The centre of the town was still in Kurdish hands, Mr Abdurrahman said. Kurdish officials could not be immediately reached for comment.

Since it began its offensive in mid-September, IS has barrelled through one Kurdish village after another as it closed in on its main target, Kobani, also known as Ayn Arab. The assault has forced about 160,000 Syrians to flee and put a strain on Kurdish forces, who have struggled to hold off the extremists even with the aid of limited US-led air strikes.

Capturing Kobani would give IS, which already rules a huge stretch of territory spanning the Syria-Iraq border, a direct link between its positions in the Syrian province of Aleppo and its stronghold of Raqqa to the east. It would also crush a lingering pocket of resistance and give the group full control of a large stretch of the Turkish-Syrian border.

After initially setting up positions to the east, south and west of the town, IS shelled Kobani for days to try to loosen up the defences.

“Isis is advancing further towards Kobani day by day,” said Ismet Sheikh Hassan, the defence chief for Kurdish forces in the area, using an alternative name for IS. “Isis is fighting with tanks and heavy weapons and they are firing randomly at Kobani. There are many civilian casualties because of the shelling.”

The Syrian Observatory for Human Rights said about 20 IS fighters managed to sneak into the eastern part of Kobani overnight, but were ambushed and killed by Kurdish militiamen.

Syrian Kurdish forces have long been among the most effective adversaries of IS, keeping the extremists out of the Kurdish enclave in north-eastern Syria even as the militants routed the armed forces of both Syria and neighbouring Iraq.

But in recent weeks the overstretched Kurds have struggled to counter the increasingly well-armed militants, who have been strengthened by heavy weapons looted from captured Syrian and Iraqi military bases.

As fighting raged within sight of the Turkish border, the country’s defence minister Ismet Yilmaz said the Nato alliance had drawn up a strategy to defend Turkey, a Nato member, if it is attacked along its frontier with Syria. The move came at Turkey’s request.

Turkey has warily watched the fight for Kobani unfold. Yesterday at least 14 Turkish tanks took up defensive positions on a hilltop on Turkish soil near the besieged town, while a shell from the fighting struck a house and a grocery store inside Turkey.

Yesterday’s heavy clashes followed a particularly bloody Sunday, when more than 45 fighters on both sides were killed, according to the observatory and the Kurdish force known as the People’s Protection Units, or YPG.

The dead included a Kurdish female fighter who blew herself up, killing 10 jihadists.
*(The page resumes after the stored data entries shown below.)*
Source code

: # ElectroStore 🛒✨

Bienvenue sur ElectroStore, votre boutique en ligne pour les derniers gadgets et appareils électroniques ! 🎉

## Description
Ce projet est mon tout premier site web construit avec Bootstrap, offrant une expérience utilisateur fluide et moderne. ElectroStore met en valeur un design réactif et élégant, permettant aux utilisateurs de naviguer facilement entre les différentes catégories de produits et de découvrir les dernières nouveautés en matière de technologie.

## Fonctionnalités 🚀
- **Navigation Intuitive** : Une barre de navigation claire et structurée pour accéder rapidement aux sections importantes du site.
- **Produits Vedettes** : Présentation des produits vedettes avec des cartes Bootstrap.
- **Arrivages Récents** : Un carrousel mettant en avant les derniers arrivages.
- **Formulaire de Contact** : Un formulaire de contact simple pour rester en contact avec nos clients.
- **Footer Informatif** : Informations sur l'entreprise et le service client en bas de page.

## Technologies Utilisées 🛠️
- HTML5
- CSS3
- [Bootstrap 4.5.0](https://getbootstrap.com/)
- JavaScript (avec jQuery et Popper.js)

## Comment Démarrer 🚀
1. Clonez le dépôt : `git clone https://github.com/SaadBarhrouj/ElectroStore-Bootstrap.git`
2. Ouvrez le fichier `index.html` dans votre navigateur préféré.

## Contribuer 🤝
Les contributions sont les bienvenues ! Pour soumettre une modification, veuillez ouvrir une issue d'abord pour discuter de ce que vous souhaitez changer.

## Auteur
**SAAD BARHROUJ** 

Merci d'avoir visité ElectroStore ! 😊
A YPG statement identified her as Deilar Kanj Khamis, better known by her military name, Arin Mirkan.

She was a member of the Women’s Protection Units, a branch of the main Kurdish militia. The force has more than 10,000 female fighters who have played a major role in the battles against IS.

Nasser Haj Mansour, a defence official in Syria’s Kurdish region, said after Kurdish fighters were forced to withdraw from a strategic hill south of Kobani, Khamis stayed behind, and as IS fighters moved in she attacked them with gunfire and grenades, eventually blowing herself up. The Kurds then recaptured the position.

“If necessary, all our female and male fighters will become Arin. The attacks by mercenaries of (IS) against Kobani will not be allowed to achieve their goals,” the YPG statement said.

Syria’s Kurds have been lobbying for greater support from the international community to help them in their fight against the Islamic State militants. While the US-led coalition has carried out some air strikes against militant positions around Kobani, they have failed to blunt the extremists’ advance.

United Nations secretary general Ban Ki-moon expressed “grave concern” about the IS offensive on Kobani, which is also known as Ayn al-Arab.

In light of the “barbarous campaign” by IS, Mr Ban “urgently calls on all those with the means to do so to take immediate action to protect the beleaguered civilian population of Ayn al-Arab”, his spokesman said.